Nella cosiddetta “ora zero” di quella battaglia, all’alba di quel giorno, si iniziò un bombardamento di artiglieria, affiancato all’uso di gas tossici, sulla linea Plezzo-Tolmino. Il generale Cadorna, ricevuta questa notizia, in un primo momento non agì e non diede direttive, credendo che questa fosse una delle tante esercitazioni spesso eseguite dagli austriaci, nel tentativo di distrarre l’attenzione dal fronte carsico. Tuttavia, a quell’assedio seguì un assalto frontale delle truppe austrotedesche, e le truppe italiane, senza ordini per un giorno intero, si videro costrette a combattere. L’ordine di ritirata arrivò solo 24 ore dopo, quando Caporetto era già effettivamente caduta.

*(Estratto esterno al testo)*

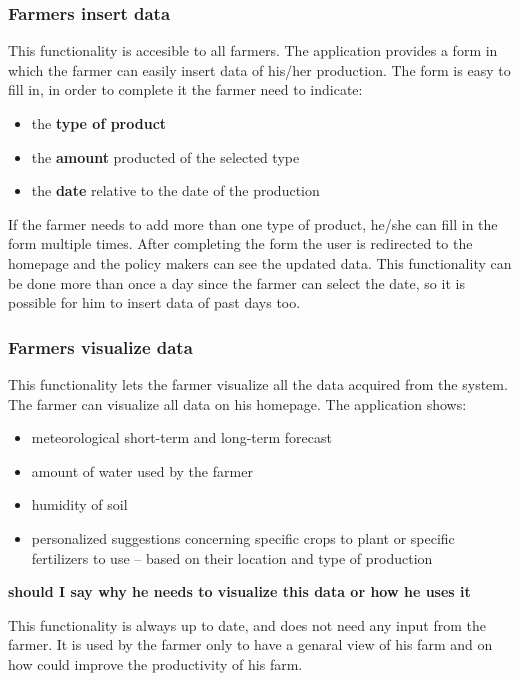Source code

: \documentclass{article}
\begin{document}
\subsubsection{Farmers insert data} 
This functionality is accesible to all farmers. 
The application provides a form in which the farmer can easily insert data of his/her production.
The form is easy to fill in, in order to complete it the farmer need to indicate:
\begin{itemize}
    \item the \textbf{type of product}
    \item the \textbf{amount} producted of the selected type
    \item the \textbf{date} relative to the date of the production
\end{itemize}
If the farmer needs to add more than one type of product, 
he/she can fill in the form multiple times.
After completing the form the user is redirected to the homepage and the policy makers 
can see the updated data.
This functionality can be done more than once a day since the farmer can select the date, 
so it is possible for him to insert data of past days too.



\subsubsection{Farmers visualize data}
This functionality lets the farmer visualize all the data 
acquired from the system. The farmer can visualize all data on his homepage.\newline
The application shows:
\begin{itemize}
    \item meteorological  short-term and long-term forecast
    \item amount of water used by the farmer
    \item humidity of soil 
    \item personalized suggestions concerning specific crops to plant or specific 
    fertilizers to use – based on their location and type of production
\end{itemize}

\textbf{should I say why he needs to visualize this data or how he uses it}
\newline

This functionality is always up to date, and does not need 
any input from the farmer.
It is used by the farmer only to have a genaral view of 
his farm and on how could improve the productivity of his farm.
\end{document}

Abbandonati anche dagli ufficiali, molti uomini preferirono arrendersi ai tedeschi durante il tentativo di indietreggiare, o vennero catturati attraverso varie azioni di aggiramento da parte di alcuni drappelli quasi indipendenti. Uno di questi aveva al comando l’allora tenente Erwin Rommel, che riuscì, con i suoi soldati, a catturare 150 ufficiali e circa 9000 soldati, perdendo appena 39 uomini.

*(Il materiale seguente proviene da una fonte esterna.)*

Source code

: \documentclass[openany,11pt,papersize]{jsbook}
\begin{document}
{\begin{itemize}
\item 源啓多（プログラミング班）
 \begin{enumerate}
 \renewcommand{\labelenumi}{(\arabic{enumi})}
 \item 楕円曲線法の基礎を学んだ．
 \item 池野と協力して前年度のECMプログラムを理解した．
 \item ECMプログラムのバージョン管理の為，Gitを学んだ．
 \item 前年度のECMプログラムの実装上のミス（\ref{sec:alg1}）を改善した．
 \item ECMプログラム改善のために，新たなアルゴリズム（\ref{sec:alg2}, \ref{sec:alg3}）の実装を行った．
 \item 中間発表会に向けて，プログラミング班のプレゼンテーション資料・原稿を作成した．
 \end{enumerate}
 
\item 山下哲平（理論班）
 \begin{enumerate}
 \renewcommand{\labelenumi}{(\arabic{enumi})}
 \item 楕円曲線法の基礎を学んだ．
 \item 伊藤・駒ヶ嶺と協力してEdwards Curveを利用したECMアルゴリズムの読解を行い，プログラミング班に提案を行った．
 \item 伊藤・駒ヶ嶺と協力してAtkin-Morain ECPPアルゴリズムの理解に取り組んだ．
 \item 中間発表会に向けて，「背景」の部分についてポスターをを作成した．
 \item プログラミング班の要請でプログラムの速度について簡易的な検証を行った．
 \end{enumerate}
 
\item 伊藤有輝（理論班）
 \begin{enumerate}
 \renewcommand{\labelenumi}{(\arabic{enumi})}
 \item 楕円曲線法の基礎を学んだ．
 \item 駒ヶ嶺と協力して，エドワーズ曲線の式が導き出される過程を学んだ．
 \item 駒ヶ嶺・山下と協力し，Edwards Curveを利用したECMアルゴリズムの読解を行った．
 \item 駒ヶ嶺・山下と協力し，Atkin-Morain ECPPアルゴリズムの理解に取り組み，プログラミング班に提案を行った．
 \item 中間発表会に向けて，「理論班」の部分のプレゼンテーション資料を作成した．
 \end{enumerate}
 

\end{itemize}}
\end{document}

La ritirata verso il Piave fu un disastro per i vertici politici e militari: tutti cercarono di scrollarsi di dosso le proprie colpe in questa regressione del comando, incluso lo stesso generale Cadorna, il quale, in un dispaccio che probabilmente causò la fine della sua carriera militare, accusò di viltà gli uomini della Seconda Armata, che cedettero all’assalto delle truppe nemiche, nonostante il cedimento fosse stato causato proprio dagli errori al comando.

Nel linguaggio corrente, non solo italiano, ad oggi il termine “Caporetto” indica una sconfitta totale e disastrosa. Ci sono tuttavia fonti secondo cui effettivamente questa battaglia non avrebbe avuto l’esito così catastrofico che le si attribuisce.

Successive analisi storiche avrebbero in effetti studiato meglio gli eventi successivi, rilevando che, al contrario di celebri disfatte militari come Waterloo, gli effetti non perdurarono anni dopo questa battaglia; anzi, la ritirata sulla linea del Piave portò a una nuova difesa, stavolta vittoriosa, ma al comando del generale Diaz, in quanto Cadorna venne rimpiazzato qualche giorno dopo la sconfitta di Caporetto, il 6 Novembre 1917. E, a proposito della suddetta ritirata, ci sarebbero fonti secondo cui effettivamente Cadorna avesse un piano anche per questa possibilità, oltre ad aver preparato la linea difensiva del Piave ben prima che ce ne fosse effettivamente bisogno; dunque, Diaz, che riuscì a correggere gli errori di comunicazione avvenuti a Caporetto e a portare avanti i piani di Cadorna, sarebbe così riuscito a condurre l’esercito italiano alla vittoria.

Indipendentemente da come siano andate le cose, è importante ricordare questi eventi, in quanto anch’essi contribuiscono allo sviluppo storico di un paese, nel bene e nel male.